In 2003 Bill Robertson created an excellent short documentary about the mystique of the ukulele called Rock That Uke. He stated that the shape, the size, and certainly the sound, all in combination, account for the immensely intriguing popularity of the ukulele. Robertson believes that, by the simple act of physically holding the ukulele, a person quickly becomes enchanted by the instrument.

He notes, “It’s about the size of a human infant, and when you hold it to play, you hold it up close and you’re cradling it to your heart… to be corny about it. It is this small thing that you’re protecting, and also giving you a sense of protective purpose in the world.”

But the most unique characteristic of the ukulele is the intonation. It has a delightfully happy tonality that is both innocent and charming, even when played by someone as serious as Taylor Mac, who performed earlier this month at the Undermain Theatre in Dallas. Robertson continues, “We’re reminded of a time when we were so young that nothing is our fault. And that makes us happy.”

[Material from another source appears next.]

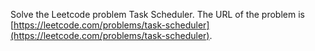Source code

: Solve the Leetcode problem Task Scheduler.
The URL of the problem is [https://leetcode.com/problems/task-scheduler](https://leetcode.com/problems/task-scheduler).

Robertson, whom I consider to be the foremost expert when it comes to expositions about the ukulele, also points out that, because there is a high end but no low end on the ukulele’s four strings, that gives it what is known as the “‘pink’ quality.” “You’re strumming it, all the strings are in the upper range, and it doesn’t have that bass sort of support that a guitar has, that robust sound. Just the high sound, which gives it a very childlike quality that conveys a certain innocence.”

The ukulele is loved and desired by so many fans because of three qualities other than its sound – it is easy to obtain, it can be carried anywhere because of its size, and it is very inexpensive in comparison with other instruments. The price of a beginner ukulele is only around thirty or forty dollars. Of course, as with any musical instrument, you can find exquisitely formed styles with wood inlays and expensive woods with prices that might run into the thousands of dollars.

Ukulele experts are confident that you will be able to learn to play any ukulele easily. Levine of the Dallas Ukulele Headquarters claims, “I can teach anyone to play the ukulele in about fifteen minutes.” He begins teaching with a short session (around fifteen minutes) at the beginning of his classes.